There’s much of interest in McKay’s The Virgin Cure. Based on the popular 19th-century myth that intercourse with a virgin can cure men afflicted with “the French pox” and other sexually-transmitted ailments, a small cult grows to promote that cure in Manhattan, providing select virgins to those able to pay the price. It is a specific, lucrative market, the fate of the young women of little consequence once their purpose is served. But far from the perversions of the sex trade and the profits to be made from trafficking in the innocent, Moth is intimately familiar with the daily struggles of a poverty-riddled existence on Chrystie Street. There Moth and her fortuneteller mother barely scrape together enough to live from day to day, destitute since abandoned by Moth’s father.
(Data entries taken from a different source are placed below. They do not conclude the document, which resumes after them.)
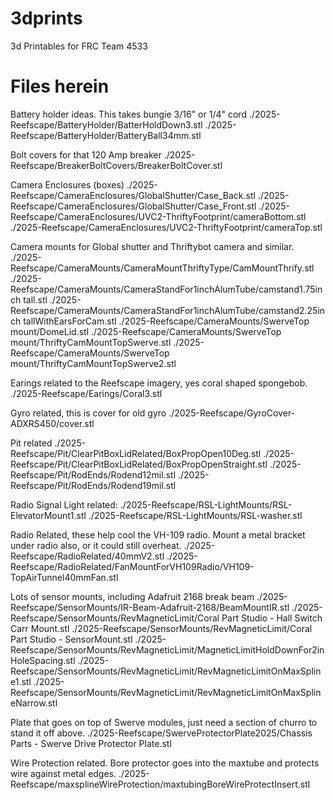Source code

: # 3dprints
3d Printables for FRC Team 4533


# Files herein

Battery holder ideas. This takes bungie 3/16" or 1/4" cord
./2025-Reefscape/BatteryHolder/BatterHoldDown3.stl
./2025-Reefscape/BatteryHolder/BatteryBall34mm.stl

Bolt covers for that 120 Amp breaker
./2025-Reefscape/BreakerBoltCovers/BreakerBoltCover.stl

Camera Enclosures (boxes)
./2025-Reefscape/CameraEnclosures/GlobalShutter/Case_Back.stl
./2025-Reefscape/CameraEnclosures/GlobalShutter/Case_Front.stl
./2025-Reefscape/CameraEnclosures/UVC2-ThriftyFootprint/cameraBottom.stl
./2025-Reefscape/CameraEnclosures/UVC2-ThriftyFootprint/cameraTop.stl

Camera mounts for Global shutter and Thriftybot camera and similar.
./2025-Reefscape/CameraMounts/CameraMountThriftyType/CamMountThrify.stl
./2025-Reefscape/CameraMounts/CameraStandFor1inchAlumTube/camstand1.75inch tall.stl
./2025-Reefscape/CameraMounts/CameraStandFor1inchAlumTube/camstand2.25inch tallWithEarsForCam.stl
./2025-Reefscape/CameraMounts/SwerveTop mount/DomeLid.stl
./2025-Reefscape/CameraMounts/SwerveTop mount/ThriftyCamMountTopSwerve.stl
./2025-Reefscape/CameraMounts/SwerveTop mount/ThriftyCamMountTopSwerve2.stl

Earings related to the Reefscape imagery, yes coral shaped spongebob.
./2025-Reefscape/Earings/Coral3.stl

Gyro related, this is cover for old gyro
./2025-Reefscape/GyroCover-ADXRS450/cover.stl

Pit related
./2025-Reefscape/Pit/ClearPitBoxLidRelated/BoxPropOpen10Deg.stl
./2025-Reefscape/Pit/ClearPitBoxLidRelated/BoxPropOpenStraight.stl
./2025-Reefscape/Pit/RodEnds/Rodend12mil.stl
./2025-Reefscape/Pit/RodEnds/Rodend19mil.stl

Radio Signal Light related:
./2025-Reefscape/RSL-LightMounts/RSL-ElevatorMount1.stl
./2025-Reefscape/RSL-LightMounts/RSL-washer.stl

Radio Related, these help cool the VH-109 radio. Mount a metal bracket under radio also, or it could still overheat.
./2025-Reefscape/RadioRelated/40mmV2.stl
./2025-Reefscape/RadioRelated/FanMountForVH109Radio/VH109-TopAirTunnel40mmFan.stl

Lots of sensor mounts, including Adafruit 2168 break beam 
./2025-Reefscape/SensorMounts/IR-Beam-Adafruit-2168/BeamMountIR.stl
./2025-Reefscape/SensorMounts/RevMagneticLimit/Coral Part Studio - Hall Switch Carr Mount.stl
./2025-Reefscape/SensorMounts/RevMagneticLimit/Coral Part Studio - SensorMount.stl
./2025-Reefscape/SensorMounts/RevMagneticLimit/MagneticLimitHoldDownFor2inHoleSpacing.stl
./2025-Reefscape/SensorMounts/RevMagneticLimit/RevMagneticLimitOnMaxSpline1.stl
./2025-Reefscape/SensorMounts/RevMagneticLimit/RevMagneticLimitOnMaxSplineNarrow.stl

Plate that goes on top of Swerve modules, just need a section of churro to stand it off above.
./2025-Reefscape/SwerveProtectorPlate2025/Chassis Parts - Swerve Drive Protector Plate.stl

Wire Protection related. Bore protector goes into the maxtube and protects wire against metal edges.
./2025-Reefscape/maxsplineWireProtection/maxtubingBoreWireProtectInsert.stl


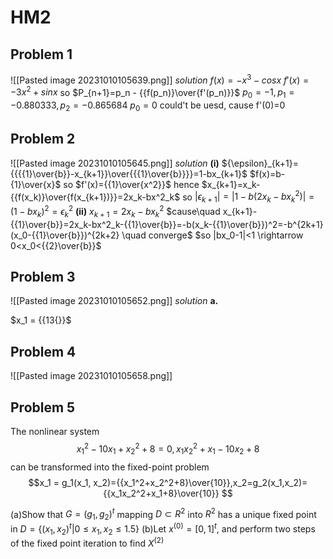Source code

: # HM2
## Problem 1
![[Pasted image 20231010105639.png]]
*solution*
$f(x)=-x^3-cosx$
$f'(x)=-3x^2+sinx$
so $P_{n+1}=p_n - {{f(p_n)}\over{f'(p_n)}}$
$p_0=-1, p_1=-0.880333,p_2=-0.865684$
$p_0=0$ could't be uesd, cause f'(0)=0

## Problem 2
![[Pasted image 20231010105645.png]]
*solution*
**(i)**
${\epsilon}_{k+1}={{{{1}\over{b}}-x_{k+1}}\over{{{1}\over{b}}}}=1-bx_{k+1}$
$f(x)=b-{1}\over{x}$   so $f'(x)={{1}\over{x^2}}$
hence $x_{k+1}=x_k-{{f(x_k)}\over{f(x_{k+1})}}=2x_k-bx^2_k$
so $|{\epsilon_{k+1}}|=|1-b(2x_k-bx^2_k)|=(1-bx_k)^2={\epsilon}^2_k$
**(ii)**
$x_{k+1}=2x_k-bx^2_k$
$cause\quad x_{k+1}-{{1}\over{b}}=2x_k-bx^2_k-{{1}\over{b}}=-b(x_k-{{1}\over{b}})^2=-b^{2k+1}(x_0-{{1}\over{b}})^{2k+2} \quad converge$
$so |bx_0-1|<1 \rightarrow 0<x_0<{{2}\over{b}}$
## Problem 3
![[Pasted image 20231010105652.png]]
*solution*
**a.**

$x_1 = {{13{}}$

## Problem 4
![[Pasted image 20231010105658.png]]
## Problem 5
The nonlinear system
$$x_1^2-10x_1+x_2^2+8=0,  x_1x_2^2+x_1-10x_2+8$$
can be transformed into the fixed-point problem
$$x_1 = g_1(x_1, x_2)={{x_1^2+x_2^2+8}\over{10}},x_2=g_2(x_1,x_2)={{x_1x_2^2+x_1+8}\over{10}} $$

(a)Show that $G = (g_1,g_2)^t$ mapping $D \subset R^2$ into $R^2$ has a unique fixed point in
$D = {\{}(x_1,x_2)^t|0\le{x_1,x_2}\le1.5{\}}$
(b)Let $x^{(0)}=[0,1]^t$, and perform two steps of the fixed point iteration to find $X^{(2)}$


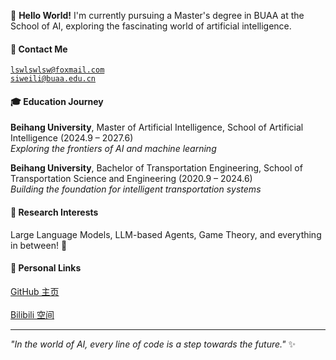 🚀 **Hello World!** I'm currently pursuing a Master's degree in BUAA at the School of AI, exploring the fascinating world of artificial intelligence.

#### 📧 **Contact Me**  

<code>lswlswlsw@foxmail.com</code>  
<code>siweili@buaa.edu.cn</code>

#### 🎓 **Education Journey**  

**Beihang University**, Master of Artificial Intelligence, School of Artificial Intelligence (2024.9 – 2027.6)  
*Exploring the frontiers of AI and machine learning*

**Beihang University**, Bachelor of Transportation Engineering, School of Transportation Science and Engineering (2020.9 – 2024.6)   
*Building the foundation for intelligent transportation systems*

#### 🔬 **Research Interests**  

Large Language Models, LLM-based Agents, Game Theory, and everything in between! 🤖

#### 🌟 **Personal Links**

[GitHub 主页](https://github.com/lixiaoshuai1113)<br><br>
[Bilibili 空间](https://space.bilibili.com/176404587?spm_id_from=333.1007.0.0)

---

*"In the world of AI, every line of code is a step towards the future."* ✨
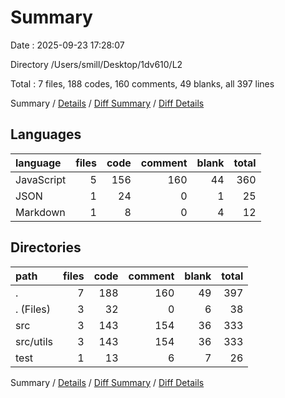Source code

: # Summary

Date : 2025-09-23 17:28:07

Directory /Users/smill/Desktop/1dv610/L2

Total : 7 files,  188 codes, 160 comments, 49 blanks, all 397 lines

Summary / [Details](details.md) / [Diff Summary](diff.md) / [Diff Details](diff-details.md)

## Languages
| language | files | code | comment | blank | total |
| :--- | ---: | ---: | ---: | ---: | ---: |
| JavaScript | 5 | 156 | 160 | 44 | 360 |
| JSON | 1 | 24 | 0 | 1 | 25 |
| Markdown | 1 | 8 | 0 | 4 | 12 |

## Directories
| path | files | code | comment | blank | total |
| :--- | ---: | ---: | ---: | ---: | ---: |
| . | 7 | 188 | 160 | 49 | 397 |
| . (Files) | 3 | 32 | 0 | 6 | 38 |
| src | 3 | 143 | 154 | 36 | 333 |
| src/utils | 3 | 143 | 154 | 36 | 333 |
| test | 1 | 13 | 6 | 7 | 26 |

Summary / [Details](details.md) / [Diff Summary](diff.md) / [Diff Details](diff-details.md)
While her mother imbibes a popular cordial and drifts into oblivion, Moth begins making plans to forge her own way. But before she is quite prepared, Moth’s mother sells her daughter into service with a wealthy woman as a ladies’ maid. Though Mrs. Wentworth is strict and exacting, Moth does her best to acclimate to her new surroundings, eventually unable to please her mistress in even the simplest task. Mrs. Wentworth begins delivering small, vicious punishments that escalate over time to blows, bruises and Moth’s fear for surviving service to this monster. The only way out is to escape. With the assistance of the butler, who exacts a price for his aid, Moth takes to the streets, pawning stolen jewelry until she is once more destitute and alone.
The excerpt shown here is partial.